While we can only speculate on reasons for the increased proliferation of the YFYY mutant, which is reminiscent of the growth behavior of HVS-Tio recombinant virus [17], the requirement of the two residues 114 and 127 that are able to mediate STAT6 activation hint at a relevant role of STAT6 in the transformation of human T cells. In these YFYY transformed cells we also observed a stronger expression of STAT6, as well as an increased baseline phosphorylation of STAT6 that could be further enhanced along the IL-4 signaling pathway. It would be interesting to observe the effects of STAT6 inhibition in such transformed cell lines, however, we could not knock down STAT6 by RNAi, and there are not specific inhibitors of STAT6 signaling. The Src kinase inhibitor PP2 that we used in our transfection study also abrogates other forms of Tip/Lck mediated signaling, e.g. via the T cell receptor zeta chain [34] and the general Src kinase inhibition is toxic to the HVS transformed cells and other T cell lines.

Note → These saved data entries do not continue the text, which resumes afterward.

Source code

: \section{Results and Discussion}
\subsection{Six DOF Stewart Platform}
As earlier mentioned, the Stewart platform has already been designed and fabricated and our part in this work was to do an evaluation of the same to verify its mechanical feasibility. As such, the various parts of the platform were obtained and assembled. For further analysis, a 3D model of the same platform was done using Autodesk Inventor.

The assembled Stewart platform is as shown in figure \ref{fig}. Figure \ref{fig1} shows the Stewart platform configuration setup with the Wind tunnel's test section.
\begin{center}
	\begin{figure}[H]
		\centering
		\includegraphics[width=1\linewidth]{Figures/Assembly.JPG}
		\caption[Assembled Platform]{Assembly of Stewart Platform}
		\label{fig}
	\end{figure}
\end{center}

In summary, we have provided a molecular model for STAT3 and STAT6 SH2 ligand interaction of the viral oncoprotein Tip, and we support the model with biochemical, as well as functional data. The results point at a role of STAT6 activation in facilitating the growth of virus transformed T cells, and possibly other lymphoid malignancies.

Materials and Methods

Ethics Statement

Human cord blood was obtained from the public cord blood bank at the Section of Transfusion Medicine, Erlangen, in an anonymous manner. The donors explicitly consent that these can be used anonymously in research in case that materials are unsuitable for long term banking, e.g. due to a lack of sufficient amount or other reasons. Research on this factually anonymous material is not subject to §15 of the Medical Association’s professional code of conduct and is not requiring approval by the ethics committee in individual cases.

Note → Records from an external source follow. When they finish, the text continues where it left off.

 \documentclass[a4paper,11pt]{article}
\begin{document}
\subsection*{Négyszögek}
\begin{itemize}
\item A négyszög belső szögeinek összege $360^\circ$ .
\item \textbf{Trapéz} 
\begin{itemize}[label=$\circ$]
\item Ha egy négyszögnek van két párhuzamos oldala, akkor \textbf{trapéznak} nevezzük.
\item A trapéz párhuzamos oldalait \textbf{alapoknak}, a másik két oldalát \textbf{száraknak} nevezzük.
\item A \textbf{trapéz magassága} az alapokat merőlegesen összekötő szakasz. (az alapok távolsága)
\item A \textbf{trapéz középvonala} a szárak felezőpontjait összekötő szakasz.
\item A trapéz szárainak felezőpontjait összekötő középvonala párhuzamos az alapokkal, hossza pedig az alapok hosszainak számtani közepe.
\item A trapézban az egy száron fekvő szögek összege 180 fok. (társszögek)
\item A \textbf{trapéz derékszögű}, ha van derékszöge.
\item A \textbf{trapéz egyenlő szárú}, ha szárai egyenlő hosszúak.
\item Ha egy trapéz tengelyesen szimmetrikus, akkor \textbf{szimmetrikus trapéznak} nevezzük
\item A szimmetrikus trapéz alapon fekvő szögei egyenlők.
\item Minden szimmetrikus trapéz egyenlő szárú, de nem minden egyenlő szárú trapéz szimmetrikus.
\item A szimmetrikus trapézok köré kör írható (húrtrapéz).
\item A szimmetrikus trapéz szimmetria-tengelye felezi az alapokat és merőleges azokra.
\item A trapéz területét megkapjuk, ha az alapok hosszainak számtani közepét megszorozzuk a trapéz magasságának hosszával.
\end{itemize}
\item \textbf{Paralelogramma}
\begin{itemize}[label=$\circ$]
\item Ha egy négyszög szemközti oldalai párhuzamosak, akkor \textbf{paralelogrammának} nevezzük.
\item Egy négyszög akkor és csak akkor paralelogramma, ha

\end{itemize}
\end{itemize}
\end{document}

Molecular Modeling of the STAT-peptide Complexes

For each transcription factor STAT3 and STAT6, two complexes were modeled with the peptide ligands named Tip114 and Tip127. The two peptides Tip114 and Tip127 correspond to the strain C488 of Tip with the phosphorylated tyrosines (pY) respectively at positions Y114 (pY114) and Y127 (pY127). Previous structural studies have shown that the residues N-terminally adjacent to the phosphotyrosine (pY) are generally not involved in SH2 domain recognition while the C-terminally adjacent residues frequently play a role in mediating binding specificity [35]. To take this observation into account, the two Tip peptides in this study were 9 amino acids long, starting with residue pY-1 and ending with residue pY+7, and had the respective amino acid sequences: 113-G-pY-R-P-Q-N-V-L-T-121, and 126-G-pY-T-T-F-E-D-A-R-134.

The models for the STAT3-Tip complexes were based on the crystal structure of STAT3 [PDB entry 1BG1 [36]]. This structure represents an activated STAT3 homodimer, in which the Y705-phosphorylated C-terminus is bound to the SH2 domain. For modeling, one SH2 domain (residues 584–688) with its interacting C-terminus (residues 704–712) was first extracted from the crystal structure. In the following step, the sequence of the STAT3 C-terminus was changed with Sybyl7.3 (Tripos Inc.) to match the sequence of either Tip114 or Tip127. Since there is no crystal structure yet available for STAT6, the respective SH2 domain was first modeled using the closest homologue of known 3D-structure, which is an unliganded STAT5a [PDB entry 1Y1U] [37]. The Tip-peptides were subsequently added to this model according to the geometry present in the respective Tip-STAT3 complexes. Subsequent molecular dynamics simulations of all complexes were carried out for structure refinement and to assess the conformational stability of the Tip-STAT interaction.

Molecular Dynamics (MD) Simulations

Separate molecular dynamics simulations were performed for each STAT-peptide system with the AMBER9 package [38] and the parm99SB force field [39], [40] following an established protocol [41]. Acetyl and N-methyl groups were added at the N- and C-termini of the proteins and peptides to reduce terminal charge effects during the simulations. For the phosphorylated tyrosines, we used the parameters developed in our group [42]. All systems were neutralized with an appropriate number of counterions, and solvated with TIP3P water molecules in a box of at least 10 Å between the solute and the borders. The systems were minimized in two-steps, and heated up to 298 K in 1 ns using SHAKE constraints on hydrogens and small restraints on the Cα atoms. For each system, 24 ns of production run were carried out and coordinate snapshots were saved every 1 ps.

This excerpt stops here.